WASHINGTON (AP) While some NFL players want to travel and relax in the offseason, Karim Barton wants to work - and not just on football.
The 25-year-old offensive lineman is already planning for his post-playing life by gathering as much real-world experience as he can. Barton spent time with Under Armour, Fanatics and Mattress Firm in previous years, and over the past few weeks took his preparation in a different direction by working on Capitol Hill with Congresswoman Yvette Clarke.
Barton is one of 41 men who took part in the fourth year of the NFLPA's externship program that gives players opportunities to see what it's like in a corporate, financial, charitable or political environment. Three players - Barton, free agent safety Dion Bailey and Seattle Seahawks lineman William Pericak - earned the chance to extern on Capitol Hill.
On Tuesday, Barton sat in on a committee hearing on anti-doping measures that included testimony from Michael Phelps, and in his 2 1-2-week crash course on all things congressional he has researched immigration issues, helped draft legislation, and attended a town hall meeting in Clarke's Brooklyn district.
''He's gotten a really good lens into what it is to one, be a legislator, but beyond that be the staff person for a legislator,'' Clarke said. ''He really got a full exposure to what it is to be an advocate, to be a leader, to support someone who's in an office like this and what it takes to keep all the trains running.''
Barton, who grew up in Jamaica and has a ''broad'' business administration degree from Morgan State, isn't sure if he wants to get into politics or law. He just realizes football isn't forever.
''Before I came into the NFL it was just my obligation to make sure I have a solid backup plan, to always be proactive outside of football,'' Barton said in an interview in Clarke's office this week. ''I do these internships because I want to find that one passion that's going to get me out of bed like what's getting me out of bed for football.''
Now with the Tennessee Titans after stints with the Cleveland Browns and Philadelphia Eagles, Barton didn't waste any time trying to discover that passion. He hasn't found it yet, but has a head start on a lot of NFL players who don't consider their options until they're almost ready to hang up their cleats.

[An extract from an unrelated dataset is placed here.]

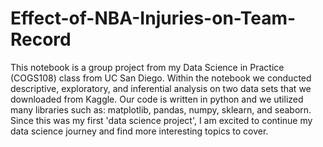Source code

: # Effect-of-NBA-Injuries-on-Team-Record

This notebook is a group project from my Data Science in Practice (COGS108) class from UC San Diego. Within the notebook we conducted descriptive, exploratory, and inferential analysis on two data sets that we downloaded from Kaggle. Our code is written in python and we utilized many libraries such as: matplotlib, pandas, numpy, sklearn, and seaborn. Since this was my first 'data science project', I am excited to continue my data science journey and find more interesting topics to cover.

Minnesota Vikings offensive lineman Jake Long, 31, is one of those guys. Long attended the NFL Business Academy last week in Ann Arbor, Michigan, along with Tampa Bay Buccaneers quarterback Jameis Winston and others, and came away wishing he would've taken part in the program at a younger age.
''Football can be over at any moment for us,'' Long said. ''Guys know that and we're starting to have more programs like this and to get more educated and think about life after football because the average career isn't very long, and even if you have a long career it's a short part of your life and you've got to have something beyond that.''
Barton, who hasn't appeared in a regular-season game since turning pro, grasps that, which is why he was so eager to learn about e-commerce, politics and even bedding and mattresses. Not only does he think he has a strong foundation for his future, but he considers himself more prepared to return to football.
''Going through different settings have allowed me to analyze certain things differently, to conceptualize information,'' Barton said. ''Football is all about a vast amount of information that you have to be able to picture it at a fast pace. I just believe just going through these types of things just helps me in terms of being able to (think), `All right I've been there, done that,' whether off the field or on the field.''
When he's back on the field with the Titans, Barton can't wait to tell teammates about how he was tasked with drafting a resolution to posthumously pardon early 20th century Jamaican-born activist Marcus Garvey, and got to attend a packed town hall meeting with Clarke in the place he was born but knows little about.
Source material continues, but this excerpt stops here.